ASSIGNMENT: Find how many lines in the entries below carry the word "jobs" and answer with only that figure.

MATERIAL FOR THE TASK:
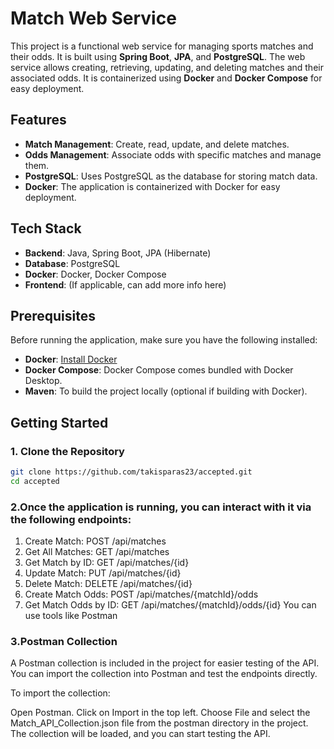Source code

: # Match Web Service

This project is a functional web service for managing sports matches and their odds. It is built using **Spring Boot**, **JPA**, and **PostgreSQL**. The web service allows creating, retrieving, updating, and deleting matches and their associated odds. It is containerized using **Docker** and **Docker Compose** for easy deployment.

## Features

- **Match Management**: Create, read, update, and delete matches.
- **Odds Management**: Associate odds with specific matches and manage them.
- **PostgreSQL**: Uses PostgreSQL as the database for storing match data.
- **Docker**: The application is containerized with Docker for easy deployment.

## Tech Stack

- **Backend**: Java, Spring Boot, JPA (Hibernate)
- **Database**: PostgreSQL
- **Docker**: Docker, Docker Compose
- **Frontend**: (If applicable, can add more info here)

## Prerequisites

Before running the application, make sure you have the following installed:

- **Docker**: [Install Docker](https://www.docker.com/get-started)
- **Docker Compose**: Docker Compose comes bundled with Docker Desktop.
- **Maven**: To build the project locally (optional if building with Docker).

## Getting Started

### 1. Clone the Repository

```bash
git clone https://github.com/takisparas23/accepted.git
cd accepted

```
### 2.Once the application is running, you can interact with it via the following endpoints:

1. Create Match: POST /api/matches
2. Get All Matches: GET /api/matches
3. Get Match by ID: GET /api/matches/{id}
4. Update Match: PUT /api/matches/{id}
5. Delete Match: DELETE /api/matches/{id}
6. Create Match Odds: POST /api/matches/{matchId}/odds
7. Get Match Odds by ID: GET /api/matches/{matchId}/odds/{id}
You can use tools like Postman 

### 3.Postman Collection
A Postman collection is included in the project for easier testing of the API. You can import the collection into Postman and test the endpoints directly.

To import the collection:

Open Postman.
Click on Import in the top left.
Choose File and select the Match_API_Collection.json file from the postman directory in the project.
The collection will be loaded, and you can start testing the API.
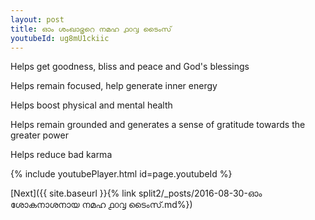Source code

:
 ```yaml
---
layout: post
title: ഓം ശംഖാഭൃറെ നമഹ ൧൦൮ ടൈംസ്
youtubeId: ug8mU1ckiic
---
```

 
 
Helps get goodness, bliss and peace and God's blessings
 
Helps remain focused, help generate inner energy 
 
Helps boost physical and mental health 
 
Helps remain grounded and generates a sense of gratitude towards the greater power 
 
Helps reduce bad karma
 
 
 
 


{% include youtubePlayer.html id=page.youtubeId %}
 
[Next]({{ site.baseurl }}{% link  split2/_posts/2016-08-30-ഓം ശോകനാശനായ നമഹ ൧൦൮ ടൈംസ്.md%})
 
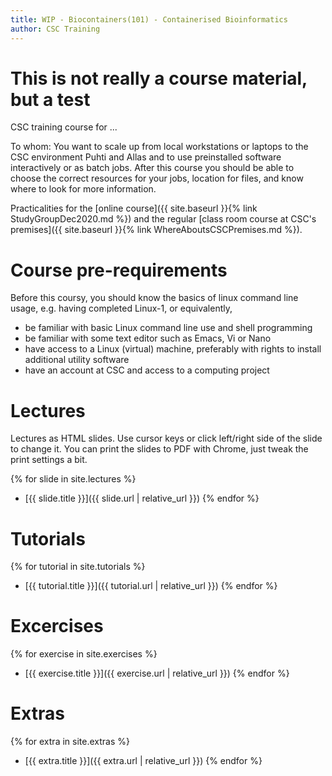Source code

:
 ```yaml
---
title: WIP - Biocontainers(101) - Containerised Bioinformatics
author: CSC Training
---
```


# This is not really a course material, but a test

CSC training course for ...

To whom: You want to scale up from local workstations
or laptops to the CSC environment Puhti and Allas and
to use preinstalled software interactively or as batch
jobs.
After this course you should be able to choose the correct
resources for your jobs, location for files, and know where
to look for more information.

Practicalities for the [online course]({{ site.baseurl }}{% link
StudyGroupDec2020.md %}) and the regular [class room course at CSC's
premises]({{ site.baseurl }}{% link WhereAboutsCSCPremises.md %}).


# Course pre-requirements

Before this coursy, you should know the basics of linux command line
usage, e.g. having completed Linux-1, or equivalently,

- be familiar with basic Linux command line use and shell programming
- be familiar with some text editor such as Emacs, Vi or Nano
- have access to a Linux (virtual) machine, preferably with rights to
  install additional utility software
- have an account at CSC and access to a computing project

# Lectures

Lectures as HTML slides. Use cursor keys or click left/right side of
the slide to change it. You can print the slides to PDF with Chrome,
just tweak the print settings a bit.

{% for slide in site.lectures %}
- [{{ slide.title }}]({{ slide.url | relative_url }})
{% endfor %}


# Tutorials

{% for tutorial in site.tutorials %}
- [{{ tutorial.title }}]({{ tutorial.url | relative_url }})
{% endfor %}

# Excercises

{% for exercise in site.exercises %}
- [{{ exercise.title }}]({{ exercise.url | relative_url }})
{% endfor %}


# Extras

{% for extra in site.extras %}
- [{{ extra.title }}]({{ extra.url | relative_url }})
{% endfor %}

THE COMPLETED TASK: 2